How to Use AI Safely with Bash Commands

A practical safety guide for using AI assistants to generate Bash commands in production — the patterns, prompts, and pitfalls that keep you out of trouble.

  • #bash
  • #safety
  • #ai
  • #shell
  • #production

AI assistants are great at generating Bash. They’re also great at confidently generating Bash that will delete your home directory, leak your AWS keys, or wedge a production server. Here’s a practical safety framework that has held up over a year of daily use.

The five Bash safety rules for AI-generated commands

1. Never paste straight into a root shell

Read every command before running it. Yes, even the one-liners. Especially the one-liners.
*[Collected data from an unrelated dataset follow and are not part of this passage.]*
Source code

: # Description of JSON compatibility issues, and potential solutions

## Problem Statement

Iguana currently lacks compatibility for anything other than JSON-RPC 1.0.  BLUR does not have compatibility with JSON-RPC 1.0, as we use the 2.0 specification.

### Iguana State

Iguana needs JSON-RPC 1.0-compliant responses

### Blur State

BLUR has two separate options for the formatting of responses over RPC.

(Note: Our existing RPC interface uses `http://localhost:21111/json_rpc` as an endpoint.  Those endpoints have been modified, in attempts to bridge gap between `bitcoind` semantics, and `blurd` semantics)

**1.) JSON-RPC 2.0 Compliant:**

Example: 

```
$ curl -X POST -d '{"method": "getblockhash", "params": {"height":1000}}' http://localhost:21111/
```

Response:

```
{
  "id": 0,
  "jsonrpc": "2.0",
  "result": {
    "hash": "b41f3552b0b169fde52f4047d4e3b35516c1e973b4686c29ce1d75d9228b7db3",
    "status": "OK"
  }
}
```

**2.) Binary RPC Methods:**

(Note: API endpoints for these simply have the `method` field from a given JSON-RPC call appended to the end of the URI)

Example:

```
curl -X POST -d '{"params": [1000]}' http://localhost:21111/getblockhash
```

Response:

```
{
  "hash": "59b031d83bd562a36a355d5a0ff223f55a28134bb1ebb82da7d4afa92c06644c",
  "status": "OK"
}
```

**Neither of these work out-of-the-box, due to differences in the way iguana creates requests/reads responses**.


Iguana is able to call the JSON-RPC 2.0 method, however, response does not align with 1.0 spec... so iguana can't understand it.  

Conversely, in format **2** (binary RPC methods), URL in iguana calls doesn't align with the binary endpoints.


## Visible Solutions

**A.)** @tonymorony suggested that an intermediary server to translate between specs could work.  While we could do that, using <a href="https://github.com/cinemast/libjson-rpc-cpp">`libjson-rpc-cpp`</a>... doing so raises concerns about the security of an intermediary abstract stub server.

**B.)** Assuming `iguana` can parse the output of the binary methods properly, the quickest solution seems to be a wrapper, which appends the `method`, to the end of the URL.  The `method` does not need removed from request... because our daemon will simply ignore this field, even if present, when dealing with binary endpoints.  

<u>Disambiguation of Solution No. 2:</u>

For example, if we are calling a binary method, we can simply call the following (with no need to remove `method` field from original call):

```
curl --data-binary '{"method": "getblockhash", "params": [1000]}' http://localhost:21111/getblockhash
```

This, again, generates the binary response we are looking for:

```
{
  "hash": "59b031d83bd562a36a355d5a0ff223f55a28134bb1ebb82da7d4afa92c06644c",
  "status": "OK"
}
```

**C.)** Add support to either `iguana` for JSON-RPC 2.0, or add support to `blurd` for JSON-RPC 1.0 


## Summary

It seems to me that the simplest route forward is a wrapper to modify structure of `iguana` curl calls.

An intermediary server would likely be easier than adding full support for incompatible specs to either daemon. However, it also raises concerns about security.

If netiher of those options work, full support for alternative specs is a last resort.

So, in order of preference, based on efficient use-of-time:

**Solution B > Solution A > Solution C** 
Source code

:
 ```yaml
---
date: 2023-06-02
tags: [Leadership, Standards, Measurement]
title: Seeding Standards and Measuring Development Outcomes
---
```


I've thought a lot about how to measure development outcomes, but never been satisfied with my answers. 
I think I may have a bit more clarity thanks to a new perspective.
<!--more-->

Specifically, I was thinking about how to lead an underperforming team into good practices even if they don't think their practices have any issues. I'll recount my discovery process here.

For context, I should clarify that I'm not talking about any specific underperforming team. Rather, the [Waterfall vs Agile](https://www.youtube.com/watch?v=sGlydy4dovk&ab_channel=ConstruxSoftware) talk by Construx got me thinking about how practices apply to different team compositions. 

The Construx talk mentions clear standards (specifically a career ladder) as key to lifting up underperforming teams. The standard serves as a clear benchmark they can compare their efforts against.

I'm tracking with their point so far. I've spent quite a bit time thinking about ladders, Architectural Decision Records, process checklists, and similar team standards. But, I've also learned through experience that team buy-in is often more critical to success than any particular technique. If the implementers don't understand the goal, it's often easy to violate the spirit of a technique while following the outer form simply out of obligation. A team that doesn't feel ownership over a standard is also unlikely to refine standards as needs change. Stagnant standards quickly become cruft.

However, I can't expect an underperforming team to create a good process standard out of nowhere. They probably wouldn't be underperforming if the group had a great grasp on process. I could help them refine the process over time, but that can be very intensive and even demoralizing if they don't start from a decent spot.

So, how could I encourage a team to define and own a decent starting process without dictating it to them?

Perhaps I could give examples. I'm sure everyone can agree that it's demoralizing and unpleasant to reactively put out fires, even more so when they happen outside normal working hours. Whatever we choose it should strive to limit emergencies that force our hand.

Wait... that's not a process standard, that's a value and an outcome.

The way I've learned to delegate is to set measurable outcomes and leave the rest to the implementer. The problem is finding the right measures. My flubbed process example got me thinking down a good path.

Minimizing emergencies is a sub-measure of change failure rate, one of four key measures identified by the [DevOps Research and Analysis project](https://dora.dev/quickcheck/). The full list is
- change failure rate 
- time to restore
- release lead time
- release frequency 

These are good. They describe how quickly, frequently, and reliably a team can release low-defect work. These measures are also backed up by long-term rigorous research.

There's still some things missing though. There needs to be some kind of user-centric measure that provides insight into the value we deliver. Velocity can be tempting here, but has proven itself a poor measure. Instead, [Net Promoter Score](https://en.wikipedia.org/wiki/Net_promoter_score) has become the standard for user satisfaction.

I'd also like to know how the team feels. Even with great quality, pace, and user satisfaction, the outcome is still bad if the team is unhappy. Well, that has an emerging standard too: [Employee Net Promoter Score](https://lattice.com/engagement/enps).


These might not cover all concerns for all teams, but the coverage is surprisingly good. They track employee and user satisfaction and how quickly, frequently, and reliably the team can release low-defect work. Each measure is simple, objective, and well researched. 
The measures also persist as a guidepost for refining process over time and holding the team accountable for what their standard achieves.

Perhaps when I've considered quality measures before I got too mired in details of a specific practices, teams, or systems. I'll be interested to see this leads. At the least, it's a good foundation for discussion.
The model is right ~95% of the time, which is exactly the wrong rate to build the habit of trusting it.

2. Bake safety into the prompt

Our Bash Script Code Review Prompt and Linux Server Troubleshooting Prompt both include explicit safety constraints:

Label any command that is destructive, requires sudo, or affects running services as DANGEROUS and explain the blast radius.

This works. Models follow instructions reliably when you set them up front.

3. Always ask for --dry-run or check-mode first

For any command with state-changing potential, ask: “Show me the dry-run version of this command first. What output should I expect if it’s safe to run?”

For rsync, ansible-playbook, terraform, kubectl, the dry-run/check flag is your friend.

4. Watch for these dangerous patterns

The model has occasionally generated each of these. None should ever appear in your production scripts:

  • rm -rf $VAR/something where $VAR could be empty (you’d rm -rf /something)
  • find / -name X -delete without -maxdepth or -mount
  • chmod -R 777 (almost never the right answer)
  • eval "$user_input"
  • curl ... | bash for anything you didn’t audit
  • sed -i without a backup or version-control commit first
  • Anything that touches ~/.ssh, ~/.aws, or /etc/sudoers

5. Test in a container or VM before the real host

For any non-trivial script, run it in a throwaway environment first:

# Quick Ubuntu sandbox
docker run -it --rm -v "$PWD:/work" -w /work ubuntu:22.04 bash

# Quick Rocky/RHEL sandbox
docker run -it --rm -v "$PWD:/work" -w /work rockylinux:9 bash

If the script touches systemd or kernel features, use a real VM (multipass, lima, vagrant, libvirt).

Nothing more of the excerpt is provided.